Wherever a line holds the word "html", copy that line from the data.
== Segment start ==
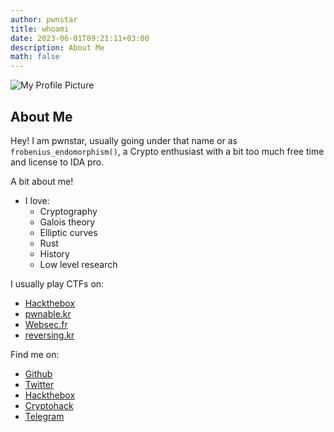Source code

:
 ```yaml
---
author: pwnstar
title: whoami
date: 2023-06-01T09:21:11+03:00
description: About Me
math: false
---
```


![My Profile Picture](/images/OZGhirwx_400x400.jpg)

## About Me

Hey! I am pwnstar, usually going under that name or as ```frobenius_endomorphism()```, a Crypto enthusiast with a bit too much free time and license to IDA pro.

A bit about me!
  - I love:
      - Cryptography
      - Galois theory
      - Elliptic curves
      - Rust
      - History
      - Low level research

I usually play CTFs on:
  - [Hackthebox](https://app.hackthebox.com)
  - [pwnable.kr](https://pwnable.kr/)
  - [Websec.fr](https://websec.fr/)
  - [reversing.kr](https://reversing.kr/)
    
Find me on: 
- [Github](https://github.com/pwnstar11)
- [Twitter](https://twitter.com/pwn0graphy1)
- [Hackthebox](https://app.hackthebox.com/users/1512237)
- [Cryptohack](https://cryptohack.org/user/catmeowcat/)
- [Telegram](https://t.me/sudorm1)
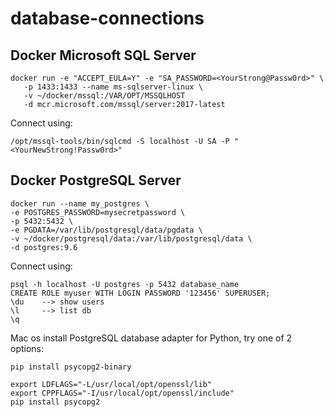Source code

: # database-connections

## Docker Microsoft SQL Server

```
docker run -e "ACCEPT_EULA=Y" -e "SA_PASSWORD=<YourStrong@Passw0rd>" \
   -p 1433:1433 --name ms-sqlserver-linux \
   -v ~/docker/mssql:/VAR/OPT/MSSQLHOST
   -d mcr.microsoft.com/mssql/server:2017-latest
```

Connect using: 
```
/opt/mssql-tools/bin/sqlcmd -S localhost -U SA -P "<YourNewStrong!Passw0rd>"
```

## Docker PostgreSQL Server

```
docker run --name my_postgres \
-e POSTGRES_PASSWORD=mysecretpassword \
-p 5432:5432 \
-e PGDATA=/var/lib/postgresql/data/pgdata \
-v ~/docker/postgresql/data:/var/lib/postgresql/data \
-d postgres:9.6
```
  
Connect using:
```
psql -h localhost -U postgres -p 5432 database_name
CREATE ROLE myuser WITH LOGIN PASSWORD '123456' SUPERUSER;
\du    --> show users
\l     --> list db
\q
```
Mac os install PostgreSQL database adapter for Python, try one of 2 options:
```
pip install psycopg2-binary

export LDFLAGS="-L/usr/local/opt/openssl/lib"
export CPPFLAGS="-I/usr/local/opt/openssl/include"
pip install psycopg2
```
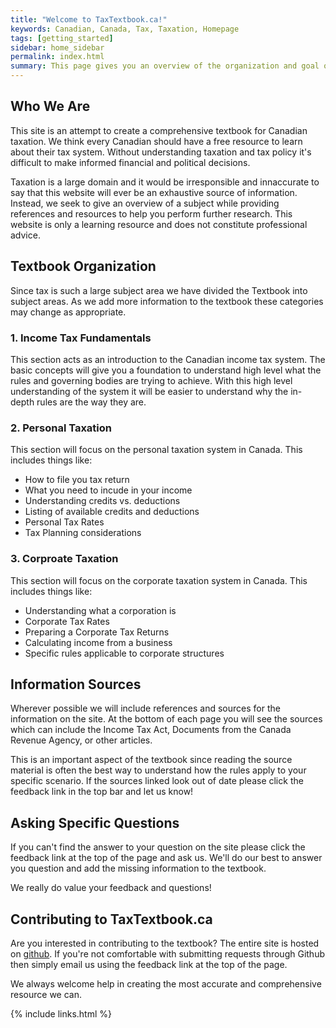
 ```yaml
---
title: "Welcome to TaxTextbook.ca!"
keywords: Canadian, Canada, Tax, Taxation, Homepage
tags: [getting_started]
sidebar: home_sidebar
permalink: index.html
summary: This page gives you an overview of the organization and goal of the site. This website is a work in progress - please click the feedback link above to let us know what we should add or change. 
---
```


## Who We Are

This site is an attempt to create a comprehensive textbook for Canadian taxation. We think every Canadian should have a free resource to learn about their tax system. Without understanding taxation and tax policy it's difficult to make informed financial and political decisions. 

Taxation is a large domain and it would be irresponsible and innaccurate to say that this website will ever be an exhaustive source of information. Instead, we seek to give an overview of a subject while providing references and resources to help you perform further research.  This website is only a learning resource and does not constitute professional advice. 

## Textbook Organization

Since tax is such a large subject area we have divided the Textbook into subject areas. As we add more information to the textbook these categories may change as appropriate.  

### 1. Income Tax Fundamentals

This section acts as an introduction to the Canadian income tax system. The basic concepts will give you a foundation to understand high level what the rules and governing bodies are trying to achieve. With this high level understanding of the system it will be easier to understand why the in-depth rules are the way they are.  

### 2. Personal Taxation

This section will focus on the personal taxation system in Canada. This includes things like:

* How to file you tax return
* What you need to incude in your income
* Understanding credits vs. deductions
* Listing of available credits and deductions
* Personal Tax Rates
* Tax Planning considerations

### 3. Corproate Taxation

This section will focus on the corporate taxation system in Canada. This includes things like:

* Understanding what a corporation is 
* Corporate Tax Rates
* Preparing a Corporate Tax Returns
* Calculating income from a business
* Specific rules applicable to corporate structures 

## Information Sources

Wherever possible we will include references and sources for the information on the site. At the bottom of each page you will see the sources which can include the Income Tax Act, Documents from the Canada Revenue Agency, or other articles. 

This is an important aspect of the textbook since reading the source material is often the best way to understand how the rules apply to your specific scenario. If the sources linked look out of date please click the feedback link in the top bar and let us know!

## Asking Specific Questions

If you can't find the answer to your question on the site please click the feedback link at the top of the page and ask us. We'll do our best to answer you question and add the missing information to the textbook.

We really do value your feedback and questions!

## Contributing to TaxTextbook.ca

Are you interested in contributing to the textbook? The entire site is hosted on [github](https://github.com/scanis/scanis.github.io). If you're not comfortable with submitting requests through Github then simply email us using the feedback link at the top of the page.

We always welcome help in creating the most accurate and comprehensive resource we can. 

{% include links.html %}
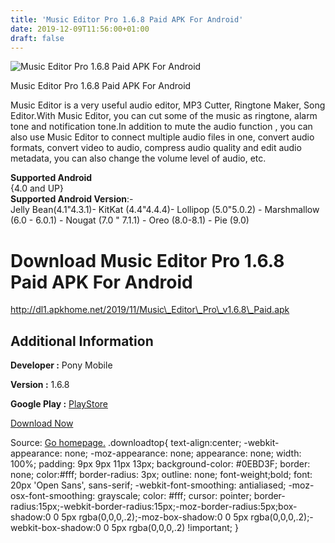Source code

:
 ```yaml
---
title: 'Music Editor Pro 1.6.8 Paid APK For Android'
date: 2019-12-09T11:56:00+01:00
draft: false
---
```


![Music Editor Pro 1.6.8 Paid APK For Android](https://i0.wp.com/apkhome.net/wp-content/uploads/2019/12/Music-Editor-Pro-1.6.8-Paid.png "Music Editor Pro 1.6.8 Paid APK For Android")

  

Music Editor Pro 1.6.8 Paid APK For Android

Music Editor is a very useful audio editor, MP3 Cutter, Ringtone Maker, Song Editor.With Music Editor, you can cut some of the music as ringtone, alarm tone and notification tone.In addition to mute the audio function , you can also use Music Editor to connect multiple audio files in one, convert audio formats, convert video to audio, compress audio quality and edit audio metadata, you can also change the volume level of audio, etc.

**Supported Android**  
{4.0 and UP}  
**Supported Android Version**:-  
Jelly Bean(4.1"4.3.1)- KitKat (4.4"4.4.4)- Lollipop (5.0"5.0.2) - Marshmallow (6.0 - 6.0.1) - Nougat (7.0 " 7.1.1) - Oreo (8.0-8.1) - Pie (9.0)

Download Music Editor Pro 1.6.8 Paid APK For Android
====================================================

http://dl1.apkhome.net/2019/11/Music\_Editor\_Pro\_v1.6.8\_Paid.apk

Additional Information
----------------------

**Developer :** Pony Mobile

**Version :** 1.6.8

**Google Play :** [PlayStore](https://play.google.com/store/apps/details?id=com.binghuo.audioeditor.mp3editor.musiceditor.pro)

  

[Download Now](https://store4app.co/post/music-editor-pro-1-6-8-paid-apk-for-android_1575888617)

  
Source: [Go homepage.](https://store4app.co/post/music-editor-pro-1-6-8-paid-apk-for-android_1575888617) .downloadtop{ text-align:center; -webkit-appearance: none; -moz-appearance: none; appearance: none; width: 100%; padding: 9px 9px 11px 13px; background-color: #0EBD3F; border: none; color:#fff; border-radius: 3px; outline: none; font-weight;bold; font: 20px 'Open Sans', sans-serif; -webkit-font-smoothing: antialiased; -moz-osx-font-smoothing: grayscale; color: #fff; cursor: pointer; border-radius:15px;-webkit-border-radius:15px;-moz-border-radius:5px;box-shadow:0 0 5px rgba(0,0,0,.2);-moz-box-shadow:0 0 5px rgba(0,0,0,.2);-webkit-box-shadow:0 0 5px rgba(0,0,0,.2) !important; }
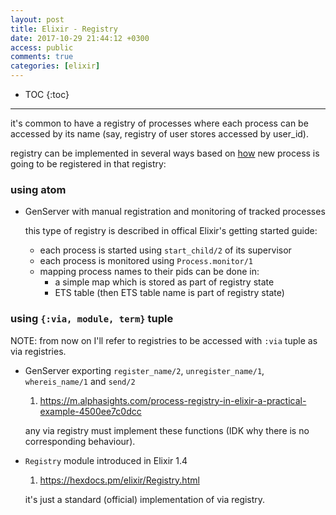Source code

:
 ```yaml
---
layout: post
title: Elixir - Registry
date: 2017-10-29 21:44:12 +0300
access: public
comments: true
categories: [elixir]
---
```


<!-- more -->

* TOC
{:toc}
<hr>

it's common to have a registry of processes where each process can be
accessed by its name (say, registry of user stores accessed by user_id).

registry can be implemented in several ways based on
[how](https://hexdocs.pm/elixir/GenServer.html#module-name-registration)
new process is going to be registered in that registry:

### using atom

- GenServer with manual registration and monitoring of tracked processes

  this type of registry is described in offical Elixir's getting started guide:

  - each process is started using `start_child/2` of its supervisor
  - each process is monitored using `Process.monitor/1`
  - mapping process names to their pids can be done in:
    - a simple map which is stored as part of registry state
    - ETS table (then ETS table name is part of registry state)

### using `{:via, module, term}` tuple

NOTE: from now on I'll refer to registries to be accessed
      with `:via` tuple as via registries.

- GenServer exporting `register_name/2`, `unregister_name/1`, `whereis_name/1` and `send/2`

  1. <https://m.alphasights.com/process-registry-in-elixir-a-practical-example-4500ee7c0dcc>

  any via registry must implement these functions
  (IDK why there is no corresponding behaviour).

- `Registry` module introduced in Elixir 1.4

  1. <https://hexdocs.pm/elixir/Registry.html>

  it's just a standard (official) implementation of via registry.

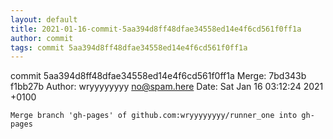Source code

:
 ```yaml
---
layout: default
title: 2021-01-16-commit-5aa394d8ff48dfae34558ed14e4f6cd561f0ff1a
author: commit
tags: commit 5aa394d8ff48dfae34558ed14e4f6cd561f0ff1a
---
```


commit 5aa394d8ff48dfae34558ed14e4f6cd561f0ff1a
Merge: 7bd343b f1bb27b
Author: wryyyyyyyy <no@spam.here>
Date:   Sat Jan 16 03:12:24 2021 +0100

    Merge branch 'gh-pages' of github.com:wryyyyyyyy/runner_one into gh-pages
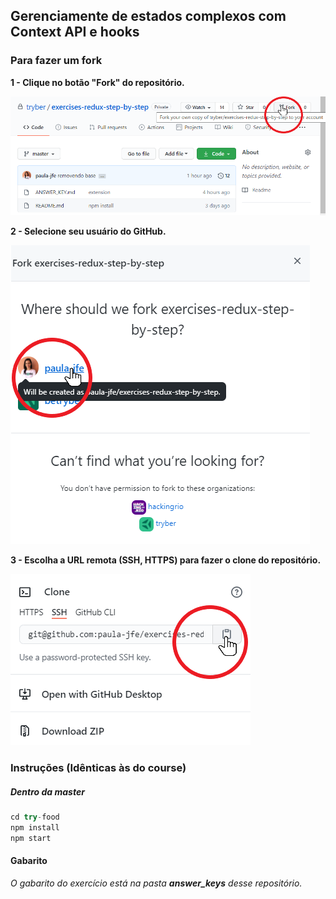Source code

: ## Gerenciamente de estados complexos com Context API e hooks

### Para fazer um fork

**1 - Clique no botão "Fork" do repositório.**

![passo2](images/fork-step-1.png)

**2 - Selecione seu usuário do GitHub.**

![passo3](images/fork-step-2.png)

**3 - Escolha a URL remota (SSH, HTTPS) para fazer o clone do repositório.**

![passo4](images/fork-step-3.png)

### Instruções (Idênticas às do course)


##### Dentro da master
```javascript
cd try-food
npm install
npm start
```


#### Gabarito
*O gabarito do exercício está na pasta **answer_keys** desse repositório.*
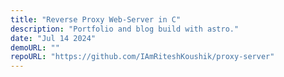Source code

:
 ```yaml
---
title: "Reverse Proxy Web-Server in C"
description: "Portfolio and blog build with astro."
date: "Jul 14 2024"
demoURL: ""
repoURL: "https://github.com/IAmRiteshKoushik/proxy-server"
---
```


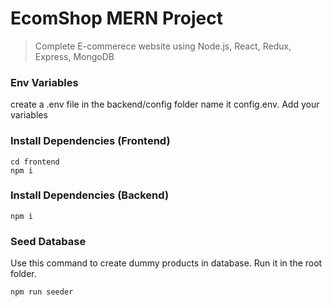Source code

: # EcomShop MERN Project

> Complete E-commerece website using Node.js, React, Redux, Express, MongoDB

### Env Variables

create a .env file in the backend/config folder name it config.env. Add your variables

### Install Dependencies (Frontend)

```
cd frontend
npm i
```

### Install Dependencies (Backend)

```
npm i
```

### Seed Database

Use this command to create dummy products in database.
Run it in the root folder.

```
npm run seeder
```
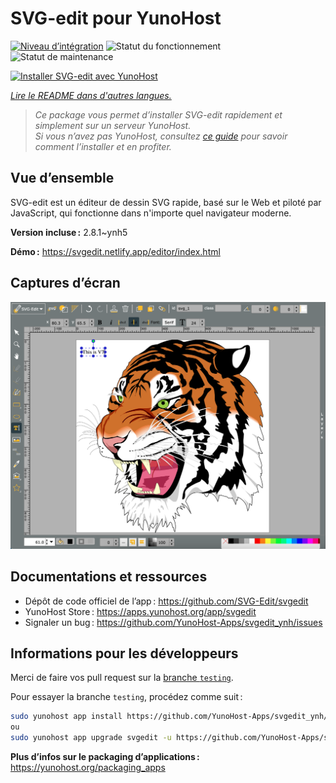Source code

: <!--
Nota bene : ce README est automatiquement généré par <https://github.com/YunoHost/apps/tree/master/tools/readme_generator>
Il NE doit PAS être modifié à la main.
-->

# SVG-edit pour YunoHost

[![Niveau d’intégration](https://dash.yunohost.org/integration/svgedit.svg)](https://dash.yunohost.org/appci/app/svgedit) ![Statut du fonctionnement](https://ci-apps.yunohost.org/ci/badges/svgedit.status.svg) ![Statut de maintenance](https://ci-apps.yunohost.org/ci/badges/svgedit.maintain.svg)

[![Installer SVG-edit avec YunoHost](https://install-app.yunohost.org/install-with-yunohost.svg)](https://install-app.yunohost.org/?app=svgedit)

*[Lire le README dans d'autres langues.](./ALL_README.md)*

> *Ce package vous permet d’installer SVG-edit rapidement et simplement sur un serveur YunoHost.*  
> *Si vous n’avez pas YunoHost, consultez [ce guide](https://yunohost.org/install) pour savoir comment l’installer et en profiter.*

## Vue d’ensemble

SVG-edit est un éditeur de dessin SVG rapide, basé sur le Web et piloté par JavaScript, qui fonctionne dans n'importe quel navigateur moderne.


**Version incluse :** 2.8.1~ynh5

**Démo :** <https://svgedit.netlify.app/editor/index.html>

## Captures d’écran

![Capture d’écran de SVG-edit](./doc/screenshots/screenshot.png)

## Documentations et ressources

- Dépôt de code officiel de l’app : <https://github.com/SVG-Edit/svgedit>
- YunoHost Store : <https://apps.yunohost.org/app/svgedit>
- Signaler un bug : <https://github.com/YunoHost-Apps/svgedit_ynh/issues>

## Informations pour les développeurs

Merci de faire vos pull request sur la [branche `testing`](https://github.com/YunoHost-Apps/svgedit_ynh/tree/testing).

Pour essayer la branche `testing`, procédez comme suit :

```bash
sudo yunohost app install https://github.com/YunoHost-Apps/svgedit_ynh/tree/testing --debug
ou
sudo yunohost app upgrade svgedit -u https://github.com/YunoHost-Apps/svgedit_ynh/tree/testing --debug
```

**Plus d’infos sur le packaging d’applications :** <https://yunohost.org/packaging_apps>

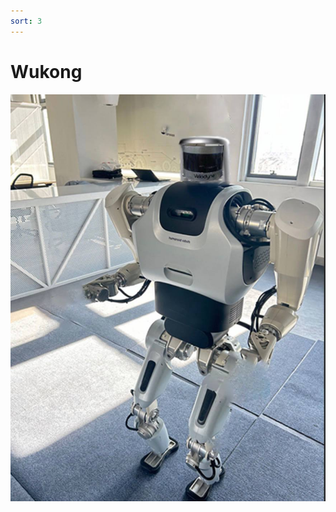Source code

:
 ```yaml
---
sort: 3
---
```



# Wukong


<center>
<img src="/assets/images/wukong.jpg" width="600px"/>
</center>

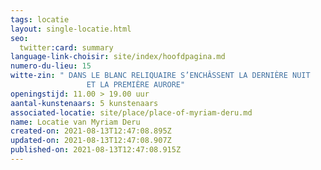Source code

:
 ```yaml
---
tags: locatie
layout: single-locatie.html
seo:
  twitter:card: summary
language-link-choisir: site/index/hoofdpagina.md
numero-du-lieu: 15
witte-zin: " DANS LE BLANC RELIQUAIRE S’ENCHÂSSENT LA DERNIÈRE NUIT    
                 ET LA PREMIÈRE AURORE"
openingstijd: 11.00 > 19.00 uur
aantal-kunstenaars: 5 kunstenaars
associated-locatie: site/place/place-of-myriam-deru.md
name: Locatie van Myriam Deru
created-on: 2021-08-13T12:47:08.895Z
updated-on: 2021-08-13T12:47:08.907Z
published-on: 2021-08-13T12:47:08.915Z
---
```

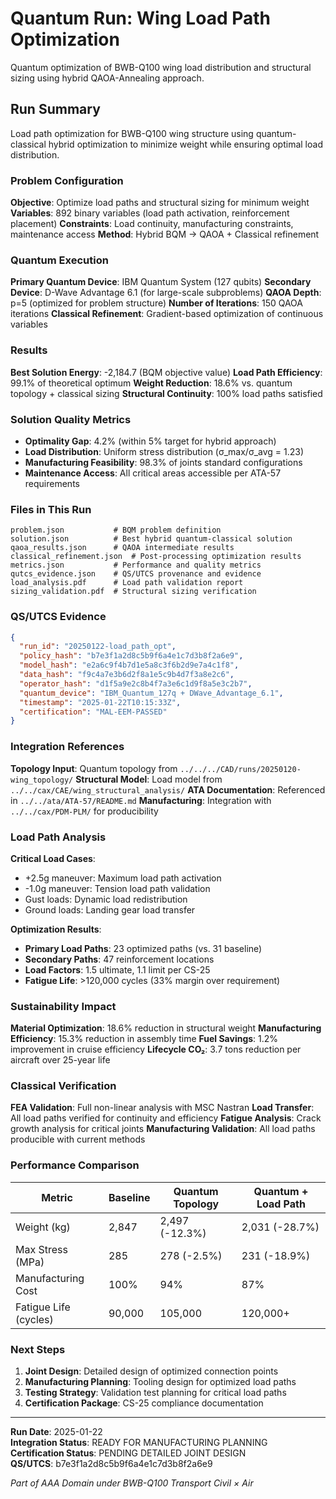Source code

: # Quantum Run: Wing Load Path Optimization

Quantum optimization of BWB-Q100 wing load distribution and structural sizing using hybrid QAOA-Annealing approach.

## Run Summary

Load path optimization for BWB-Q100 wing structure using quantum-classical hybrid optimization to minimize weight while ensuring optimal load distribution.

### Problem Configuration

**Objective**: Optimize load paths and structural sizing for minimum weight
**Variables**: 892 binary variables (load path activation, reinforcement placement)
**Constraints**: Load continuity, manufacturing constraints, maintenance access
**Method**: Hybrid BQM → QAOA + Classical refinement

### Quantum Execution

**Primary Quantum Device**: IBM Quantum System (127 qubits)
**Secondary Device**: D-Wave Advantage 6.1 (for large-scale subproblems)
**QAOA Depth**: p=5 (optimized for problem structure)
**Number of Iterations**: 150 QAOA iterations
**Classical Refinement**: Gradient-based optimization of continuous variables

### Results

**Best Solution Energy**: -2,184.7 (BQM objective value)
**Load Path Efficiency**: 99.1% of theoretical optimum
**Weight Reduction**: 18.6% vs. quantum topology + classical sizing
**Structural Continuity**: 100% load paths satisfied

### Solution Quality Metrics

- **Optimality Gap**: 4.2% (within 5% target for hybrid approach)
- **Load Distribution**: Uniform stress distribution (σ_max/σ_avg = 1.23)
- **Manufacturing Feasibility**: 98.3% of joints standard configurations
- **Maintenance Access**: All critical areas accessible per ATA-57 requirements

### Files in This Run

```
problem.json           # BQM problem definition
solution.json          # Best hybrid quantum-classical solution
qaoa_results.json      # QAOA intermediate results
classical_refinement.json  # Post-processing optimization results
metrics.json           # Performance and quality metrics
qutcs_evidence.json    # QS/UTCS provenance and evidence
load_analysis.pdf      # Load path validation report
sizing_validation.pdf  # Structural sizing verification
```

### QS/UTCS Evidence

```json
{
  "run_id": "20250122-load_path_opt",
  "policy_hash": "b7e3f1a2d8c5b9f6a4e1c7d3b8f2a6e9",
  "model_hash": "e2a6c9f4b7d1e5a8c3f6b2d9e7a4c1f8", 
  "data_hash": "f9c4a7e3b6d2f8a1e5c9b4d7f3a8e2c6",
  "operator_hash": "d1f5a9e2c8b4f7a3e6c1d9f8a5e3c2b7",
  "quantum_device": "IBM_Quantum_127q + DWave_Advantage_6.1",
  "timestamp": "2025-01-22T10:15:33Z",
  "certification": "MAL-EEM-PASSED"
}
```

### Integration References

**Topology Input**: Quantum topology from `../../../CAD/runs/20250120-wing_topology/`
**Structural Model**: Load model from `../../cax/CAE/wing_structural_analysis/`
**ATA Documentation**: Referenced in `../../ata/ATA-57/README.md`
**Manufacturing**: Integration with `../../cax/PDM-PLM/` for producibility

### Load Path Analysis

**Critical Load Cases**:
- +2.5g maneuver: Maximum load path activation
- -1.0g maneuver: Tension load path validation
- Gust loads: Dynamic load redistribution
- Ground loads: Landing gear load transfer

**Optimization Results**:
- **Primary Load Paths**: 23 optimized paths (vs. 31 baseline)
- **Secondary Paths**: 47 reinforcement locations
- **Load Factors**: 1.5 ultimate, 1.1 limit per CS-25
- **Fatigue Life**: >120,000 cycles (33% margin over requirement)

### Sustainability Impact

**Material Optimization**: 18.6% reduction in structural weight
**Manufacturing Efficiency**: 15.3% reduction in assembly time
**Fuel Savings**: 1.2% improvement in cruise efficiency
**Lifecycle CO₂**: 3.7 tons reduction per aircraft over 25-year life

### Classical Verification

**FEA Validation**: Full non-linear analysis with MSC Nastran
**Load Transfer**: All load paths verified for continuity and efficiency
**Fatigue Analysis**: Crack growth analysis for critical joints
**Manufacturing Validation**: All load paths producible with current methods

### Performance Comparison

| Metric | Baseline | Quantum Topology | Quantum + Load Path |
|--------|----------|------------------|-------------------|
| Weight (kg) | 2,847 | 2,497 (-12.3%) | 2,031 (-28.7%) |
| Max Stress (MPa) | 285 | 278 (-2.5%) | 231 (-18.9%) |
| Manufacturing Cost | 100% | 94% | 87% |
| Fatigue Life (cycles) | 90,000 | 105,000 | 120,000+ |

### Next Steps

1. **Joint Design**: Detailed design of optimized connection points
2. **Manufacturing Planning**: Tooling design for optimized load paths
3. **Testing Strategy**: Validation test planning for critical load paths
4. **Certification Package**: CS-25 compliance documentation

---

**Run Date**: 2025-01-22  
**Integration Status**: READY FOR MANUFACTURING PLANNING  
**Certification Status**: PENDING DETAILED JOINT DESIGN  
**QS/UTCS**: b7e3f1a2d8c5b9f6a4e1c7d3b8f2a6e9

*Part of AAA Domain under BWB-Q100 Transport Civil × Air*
== Segment end ==
* _SOLUTION TO THIS EXERCISE_
permalink: index.html
{% include links.html %}
[how](https://hexdocs.pm/elixir/GenServer.html#module-name-registration)
  1. <https://hexdocs.pm/elixir/Registry.html>
**Démo :** <https://svgedit.netlify.app/editor/index.html>
layout: single-locatie.html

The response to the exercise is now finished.